La création de l’artiste Jean-Michel Othoniel, moderne et rocambolesque, détonne au sein d’un quartier classique et près du très célèbre Palais-Royal. Elle fut d’ailleurs très critiquée au moment de son installation. L’œuvre rappelle malgré tout, dans sa composition, celles pensées et crées par Hector Guimard. Des anneaux juxtaposés entourent l’entrée du métro tandis que des colonnes en aluminium succèdent à celles de fonte, et supportent non plus des marquises de verre transparent mais deux dômes stylisés et colorés, composés de sphères en verre de Murano.
Par ailleurs, chacun de ces deux dômes se distinguent par l’usage de couleurs différentes, avec pour l’un d’entre eux des couleurs chaudes, évoquant selon l’artiste le rayonnement solaire du jour, et pour le second, des tons plus froids, rappelant la nuit. Un banc se trouve également à l’arrière de la structure, prêt à accueillir les noctambules…

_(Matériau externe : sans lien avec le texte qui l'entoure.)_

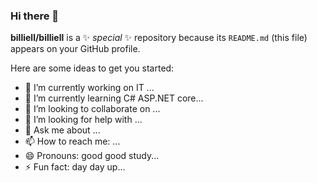 ### Hi there 👋


**billiell/billiell** is a ✨ _special_ ✨ repository because its `README.md` (this file) appears on your GitHub profile.

Here are some ideas to get you started:

- 🔭 I’m currently working on  IT ...
- 🌱 I’m currently learning C# ASP.NET core...
- 👯 I’m looking to collaborate on ...
- 🤔 I’m looking for help with ...
- 💬 Ask me about ...
- 📫 How to reach me: ...
- 😄 Pronouns: good good study...
- ⚡ Fun fact: day day up...


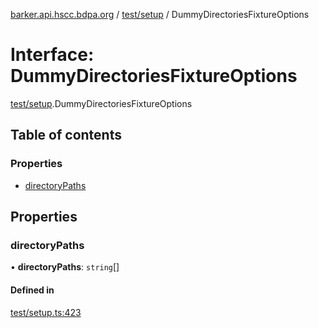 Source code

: [barker.api.hscc.bdpa.org][1] / [test/setup][2] / DummyDirectoriesFixtureOptions

# Interface: DummyDirectoriesFixtureOptions

[test/setup][2].DummyDirectoriesFixtureOptions

## Table of contents

### Properties

- [directoryPaths][3]

## Properties

### directoryPaths

• **directoryPaths**: `string`\[]

#### Defined in

[test/setup.ts:423][4]

[1]: ../README.md
[2]: ../modules/test_setup.md
[3]: test_setup.dummydirectoriesfixtureoptions.md#directorypaths
[4]:
  https://github.com/nhscc/barker.api.hscc.bdpa.org/blob/86fb7f5/test/setup.ts#L423
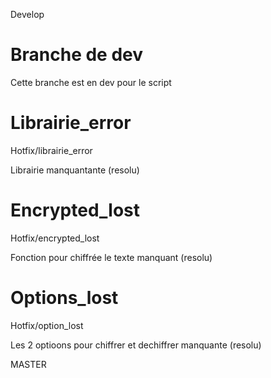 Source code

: Develop
# Branche de dev

Cette branche est en dev pour le script

# Librairie_error
Hotfix/librairie_error

Librairie manquantante (resolu)


# Encrypted_lost
Hotfix/encrypted_lost

Fonction pour chiffrée le texte manquant (resolu)


# Options_lost
Hotfix/option_lost

Les 2 optioons pour chiffrer et dechiffrer manquante (resolu)

MASTER
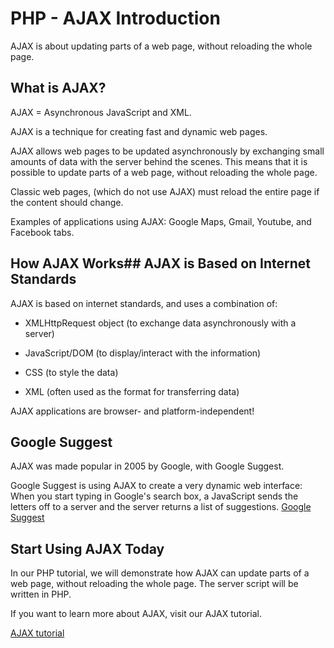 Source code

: 


# PHP - AJAX Introduction




AJAX is about updating parts of a web page, without reloading the whole page.
## What is AJAX?


AJAX = Asynchronous JavaScript and XML.


AJAX is a technique for creating fast and dynamic web pages.


AJAX allows web pages to be updated asynchronously by exchanging small 
amounts of data with the server behind the scenes. This means that it is 
possible to update parts of a web page, without reloading the whole page.


Classic web pages, (which do not use AJAX) must reload the entire page if the 
content should change.


Examples of applications using AJAX: Google Maps, Gmail, Youtube, and 
Facebook tabs.
## How AJAX Works## AJAX is Based on Internet Standards


AJAX is based on internet standards, and uses a combination of:
* XMLHttpRequest object (to exchange data asynchronously with a server)


* JavaScript/DOM (to display/interact with the information)


* CSS (to style the data)


* XML (often used as the format for transferring data)

AJAX applications are browser- and platform-independent!

## Google Suggest


AJAX was made popular in 2005 by Google, with Google Suggest.


Google Suggest 
is using AJAX to create a very dynamic web interface: 
When you start typing in Google's search box, a JavaScript sends the letters off 
to a server and the server returns a list of suggestions.
[Google Suggest](http://www.google.com/)

## Start Using AJAX Today


In our PHP tutorial, we will demonstrate how AJAX can update parts of a web 
page, without reloading the whole page. The server script will be written in PHP.


If you want to learn more about AJAX, visit our AJAX tutorial.

[AJAX tutorial](/xml/ajax_intro.asp)
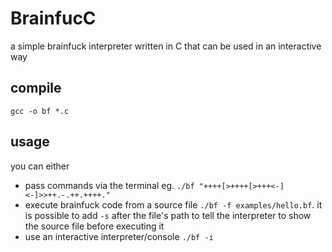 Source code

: # BrainfucC
a simple brainfuck interpreter written in C that can be used in an interactive way

## compile
`gcc -o bf *.c`

## usage
you can either

* pass commands via the terminal eg. `./bf "++++[>++++[>+++<-]<-]>>++.-.++.++++."`
* execute brainfuck code from a source file `./bf -f examples/hello.bf`. it is possible to add `-s` after the file's path to tell the interpreter to show the source file before executing it
* use an interactive interpreter/console `./bf -i`

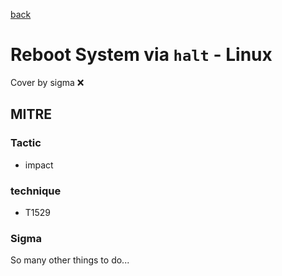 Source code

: [back](../index.md)
# Reboot System via `halt` - Linux
Cover by sigma :x: 

## MITRE
### Tactic
  - impact

### technique
  - T1529

### Sigma

 So many other things to do... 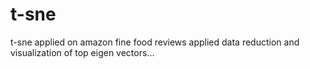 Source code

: # t-sne
t-sne applied on amazon fine food reviews applied data reduction and  visualization of top eigen vectors...
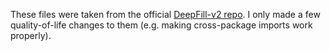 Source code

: These files were taken from the official [DeepFill-v2 repo](https://github.com/JiahuiYu/generative_inpainting). 
I only made a few quality-of-life changes to them (e.g. making cross-package imports work properly).

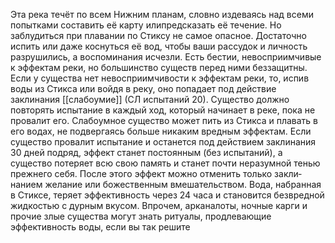 
Эта река течёт по всем Нижним планам, словно из­деваясь над всеми попытками составить её карту илипредсказать её течение.
Но заблудиться при плавании по Стиксу не самое опасное.
Достаточно испить или даже коснуться её вод, чтобы ваши рассудок и личность
разрушились, а воспоминания исчезли.
Есть бестии, невосприимчивые к эффектам реки, но большинство
существ перед ними беззащитны.
Если у существа нет невосприимчивости к эффектам
реки, то, испив воды из Стикса или войдя в реку, оно
попадает под действие заклинания [[слабоумие]] (СЛ ис­пытаний 20).
Существо должно повторять испытание
в каждый ход, который начинает в реке, пока не про­валит его.
Слабоумное существо может пить из Стикса и плавать в его водах,
не подвергаясь больше никаким вредным эффектам.
Если существо провалит испытание и останется под
действием заклинания 30 дней подряд, эффект станет
постоянным (без испытаний), а существо потеряет всю
свою память и станет почти неразумной тенью прежнего
себя.
После этого эффект можно отменить только закли­нанием желание или божественным вмешательством.
Вода, набранная в Стиксе, теряет эффективность через
24 часа и становится безвредной жидкостью с дурным
вкусом. Впрочем, арканалоты, ночные карги и прочие
злые существа могут знать ритуалы, продлевающие
эффективность воды, если вы так решите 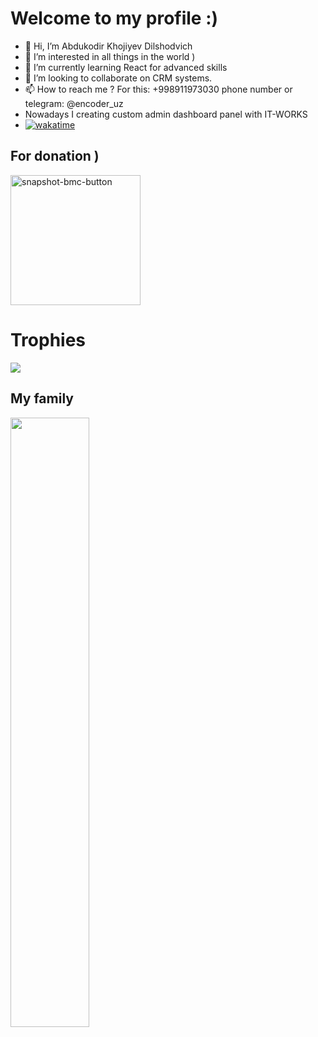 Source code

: # Welcome to my profile :)


- 👋 Hi, I’m Abdukodir Khojiyev Dilshodvich
- 👀 I’m interested in all things in the world )
- 🌱 I’m currently learning React for advanced skills
- 🧐 I’m looking to collaborate on CRM systems.
- 📫 How to reach me ? For this: +998911973030 phone number or telegram: @encoder_uz
- Nowadays I creating custom admin dashboard panel with IT-WORKS
- [![wakatime](https://wakatime.com/badge/user/9214ced6-2049-4bb5-835b-1bc6d598f882.svg)](https://wakatime.com/@9214ced6-2049-4bb5-835b-1bc6d598f882)

## For donation )
<a href="https://buymeacoffee.com/encoderuz" target="_blank" rel="noreferrer"> <img width="208" alt="snapshot-bmc-button" src="https://github.com/encoderuz/encoderuz/assets/43345536/e5002e56-1775-4dea-8ea8-9da9e20f4cd4"> </a>

# Trophies
<p align="left">
  <img alig src="https://github-profile-trophy.vercel.app/?username=encoderuz&column=7&rank=SSS,SS,S,AAA,AA,A,B,C" />
</p>
                                                                                           

[//]: # (<a href="" target="_blank" rel="noreferrer"> <img src="" height="50" /> </a> )

## My family
<a href="https://it-works.uz" target="_blank" rel="noreferrer"> <img src="https://it-works.uz/Untitled-1.png" width="50%" /> </a>
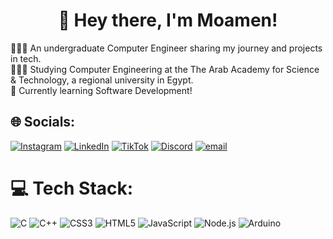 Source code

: <h1 align="center">👋 Hey there, I'm Moamen!</h1>

👩🏻‍💻 An undergraduate Computer Engineer sharing my journey and projects in tech.<br>
👩🏻‍🎓 Studying Computer Engineering at the The Arab Academy for Science & Technology, a regional university in Egypt.<br>
💭 Currently learning Software Development!

## 🌐 Socials:
[![Instagram](https://img.shields.io/badge/Instagram-%23E4405F.svg?logo=Instagram&logoColor=white)](https://instagram.com/moameneslamm) [![LinkedIn](https://img.shields.io/badge/LinkedIn-%230077B5.svg?logo=linkedin&logoColor=white)](https://linkedin.com/in/meslam) [![TikTok](https://img.shields.io/badge/TikTok-%23000000.svg?logo=TikTok&logoColor=white)](https://tiktok.com/@moameneslamm) [![Discord](https://img.shields.io/badge/Discord-%237289DA.svg?logo=discord&logoColor=white)](https://discord.com/users/moameneslamm) [![email](https://img.shields.io/badge/Email-D14836?logo=gmail&logoColor=white)](https://mail.google.com/mail/?view=cm&fs=1&to=moemeneslamsalah@gmail.com) 


# 💻 Tech Stack:
![C](https://img.shields.io/badge/c-%2300599C.svg?style=for-the-badge&logo=c&logoColor=white) ![C++](https://img.shields.io/badge/c++-%2300599C.svg?style=for-the-badge&logo=c%2B%2B&logoColor=white) ![CSS3](https://img.shields.io/badge/css3-%231572B6.svg?style=for-the-badge&logo=css3&logoColor=white) ![HTML5](https://img.shields.io/badge/html5-%23E34F26.svg?style=for-the-badge&logo=html5&logoColor=white) ![JavaScript](https://img.shields.io/badge/javascript-%23323330.svg?style=for-the-badge&logo=javascript&logoColor=%23F7DF1E) ![Node.js](https://img.shields.io/badge/Node.js-43853D?style=for-the-badge&logo=node.js&logoColor=white) ![Arduino](https://img.shields.io/badge/Arduino-00979D?style=for-the-badge&logo=arduino&logoColor=white)
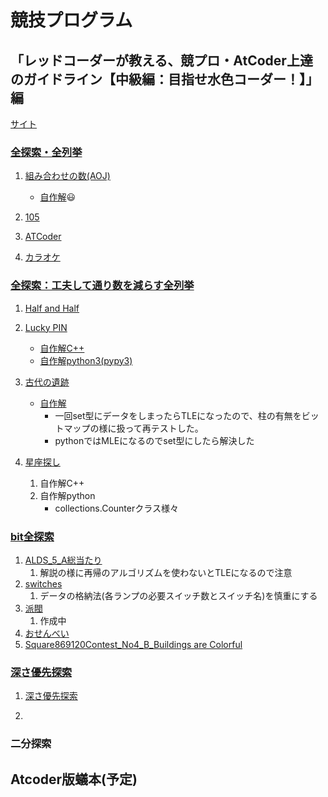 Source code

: # 競技プログラム

## 「レッドコーダーが教える、競プロ・AtCoder上達のガイドライン【中級編：目指せ水色コーダー！】」編

[サイト](https://qiita.com/e869120/items/eb50fdaece12be418faa#0-%E3%81%AF%E3%81%98%E3%82%81%E3%81%AB)

### [全探索・全列挙](https://qiita.com/e869120/items/eb50fdaece12be418faa#%E5%85%A8%E6%8E%A2%E7%B4%A2%E5%85%A8%E5%88%97%E6%8C%99)

1. [組み合わせの数(AOJ)](https://onlinejudge.u-aizu.ac.jp/problems/ITP1_7_B)

    * [自作解](https://github.com/happyhappyhappyhappy/sakura-cpp/blob/master/comp_pro/aoj/ALDS1_11_Bfukasayuusentansaku/first/submit.cpp):smiley:

1. [105](https://atcoder.jp/contests/abc106/tasks/abc106_b)

1. [ATCoder](https://atcoder.jp/contests/abc122/tasks/abc122_b)

1. [カラオケ](https://atcoder.jp/contests/pakencamp-2019-day3/tasks/pakencamp_2019_day3_c)

### [全探索：工夫して通り数を減らす全列挙](https://qiita.com/e869120/items/eb50fdaece12be418faa#%E5%85%A8%E6%8E%A2%E7%B4%A2%E5%B7%A5%E5%A4%AB%E3%81%97%E3%81%A6%E9%80%9A%E3%82%8A%E6%95%B0%E3%82%92%E6%B8%9B%E3%82%89%E3%81%99%E5%85%A8%E5%88%97%E6%8C%99)

1. [Half and Half](https://atcoder.jp/contests/abc095/tasks/arc096_a)

1. [Lucky PIN](https://atcoder.jp/contests/sumitrust2019/tasks/sumitb2019_d)
   * [自作解C++](https://atcoder.jp/contests/sumitrust2019/submissions/35196637)
   * [自作解python3(pypy3)](https://atcoder.jp/contests/sumitrust2019/submissions/36660314)
2. [古代の遺跡](https://atcoder.jp/contests/joi2007ho/tasks/joi2007ho_c)
   * [自作解](https://atcoder.jp/contests/joi2007ho/submissions/35920444)
     * 一回set型にデータをしまったらTLEになったので、柱の有無をビットマップの様に扱って再テストした。
     * pythonではMLEになるのでset型にしたら解決した
3. [星座探し](https://atcoder.jp/contests/joi2008yo/tasks/joi2008yo_d)
   1. 自作解C++
   2. 自作解python
      * collections.Counterクラス様々

### [bit全探索](https://qiita.com/e869120/items/eb50fdaece12be418faa#%E5%85%A8%E6%8E%A2%E7%B4%A2%E3%83%93%E3%83%83%E3%83%88%E5%85%A8%E6%8E%A2%E7%B4%A2)

1. [ALDS_5_A総当たり](http://judge.u-aizu.ac.jp/onlinejudge/description.jsp?id=ALDS1_5_A&lang=ja)
   1. 解説の様に再帰のアルゴリズムを使わないとTLEになるので注意
2. [switches](https://atcoder.jp/contests/abc128/tasks/abc128_c)
   1. データの格納法(各ランプの必要スイッチ数とスイッチ名)を慎重にする
3. [派閥](https://atcoder.jp/contests/abc002/tasks/abc002_4)
   1. 作成中
4. [おせんべい](https://atcoder.jp/contests/joi2008yo/tasks/joi2008yo_e)
5. [Square869120Contest_No4_B_Buildings are Colorful](https://atcoder.jp/contests/s8pc-4/tasks/s8pc_4_b)

### [深さ優先探索](https://qiita.com/e869120/items/eb50fdaece12be418faa#%E6%B7%B1%E3%81%95%E5%84%AA%E5%85%88%E6%8E%A2%E7%B4%A2)

1. [深さ優先探索](https://onlinejudge.u-aizu.ac.jp/problems/ALDS1_11_B)

1.

### 二分探索

## Atcoder版蟻本(予定)

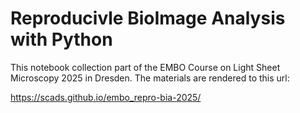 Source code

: # Reproducivle BioImage Analysis with Python

This notebook collection part of the EMBO Course on Light Sheet Microscopy 2025 in Dresden. The materials are rendered to this url:

https://scads.github.io/embo_repro-bia-2025/

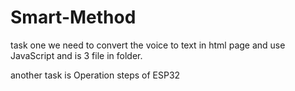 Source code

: # Smart-Method
task one we need to convert the voice to text in html page and use JavaScript and is 3 file in folder. 

another task is Operation steps of ESP32
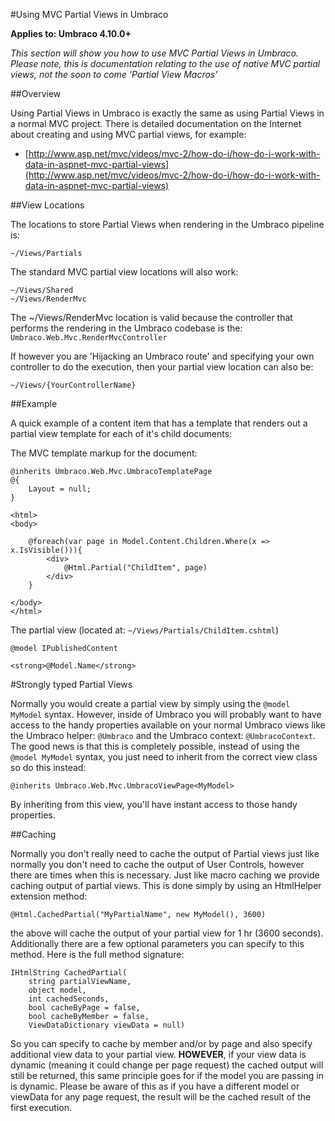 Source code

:#Using MVC Partial Views in Umbraco

**Applies to: Umbraco 4.10.0+**

_This section will show you how to use MVC Partial Views in Umbraco. Please note, this is documentation relating to the use of native MVC partial views, not the soon to come 'Partial View Macros'_ 

##Overview

Using Partial Views in Umbraco is exactly the same as using Partial Views in a normal MVC project. There is detailed documentation on the Internet about creating and using MVC partial views, for example:

* [http://www.asp.net/mvc/videos/mvc-2/how-do-i/how-do-i-work-with-data-in-aspnet-mvc-partial-views](http://www.asp.net/mvc/videos/mvc-2/how-do-i/how-do-i-work-with-data-in-aspnet-mvc-partial-views)

##View Locations

The locations to store Partial Views when rendering in the Umbraco pipeline is:

	~/Views/Partials

The standard MVC partial view locations will also work:

	~/Views/Shared
	~/Views/RenderMvc

The ~/Views/RenderMvc location is valid because the controller that performs the rendering in the Umbraco codebase is the: `Umbraco.Web.Mvc.RenderMvcController`

If however you are 'Hijacking an Umbraco route' and specifying your own controller to do the execution, then your partial view location can also be:

	~/Views/{YourControllerName}

##Example

A quick example of a content item that has a template that renders out a partial view template for each of it's child documents:

The MVC template markup for the document:

	@inherits Umbraco.Web.Mvc.UmbracoTemplatePage
	@{
	    Layout = null;
	}
	
	<html>
	<body>
		
		@foreach(var page in Model.Content.Children.Where(x => x.IsVisible())){
			<div>
				@Html.Partial("ChildItem", page)
			</div>
		}
		
	</body>	
	</html>

The partial view (located at: `~/Views/Partials/ChildItem.cshtml`)

	@model IPublishedContent
	
	<strong>@Model.Name</strong>

#Strongly typed Partial Views

Normally you would create a partial view by simply using the `@model MyModel` syntax. However, inside of Umbraco you will probably want to have access to the handy properties available on your normal Umbraco views like the Umbraco helper: `@Umbraco` and the Umbraco context: `@UmbracoContext`. The good news is that this is completely possible, instead of using the `@model MyModel` syntax, you just need to inherit from the correct view class so do this instead:

	@inherits Umbraco.Web.Mvc.UmbracoViewPage<MyModel>

By inheriting from this view, you'll have instant access to those handy properties.

##Caching

Normally you don't really need to cache the output of Partial views just like normally you don't need to cache the output of User Controls, however there are times when this is necessary. Just like macro caching we provide caching output of partial views. This is done simply by using an HtmlHelper extension method:

	@Html.CachedPartial("MyPartialName", new MyModel(), 3600)

the above will cache the output of your partial view for 1 hr (3600 seconds). Additionally there are a few optional parameters you can specify to this method. Here is the full method signature:

	IHtmlString CachedPartial(
		string partialViewName, 
		object model, 
		int cachedSeconds,
		bool cacheByPage = false,
		bool cacheByMember = false,
		ViewDataDictionary viewData = null)

So you can specify to cache by member and/or by page and also specify additional view data to your partial view. **HOWEVER**, if your view data is dynamic (meaning it could change per page request) the cached output will still be returned, this same principle goes for if the model you are passing in is dynamic. Please be aware of this as if you have a different model or viewData for any page request, the result will be the cached result of the first execution.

A la station Arts et Métiers, ligne 11
| Station Arts et Métiers façon Jules Verne |
Les carreaux de faïence caractéristiques des stations de métro vont disparaitre pour laisser place à de grandes plaques de cuivre, rappelant la structure des sous-marin. Les rouages situés au plafond, les instruments scientifiques disposés dans des vitrines aux contours de hublot, et le métro qui se trouve sous terre, tout contribue à transporter le voyageur dans une autre dimension. C’est l’univers de Jules Verne qui se matérialise le temps d’un arrêt...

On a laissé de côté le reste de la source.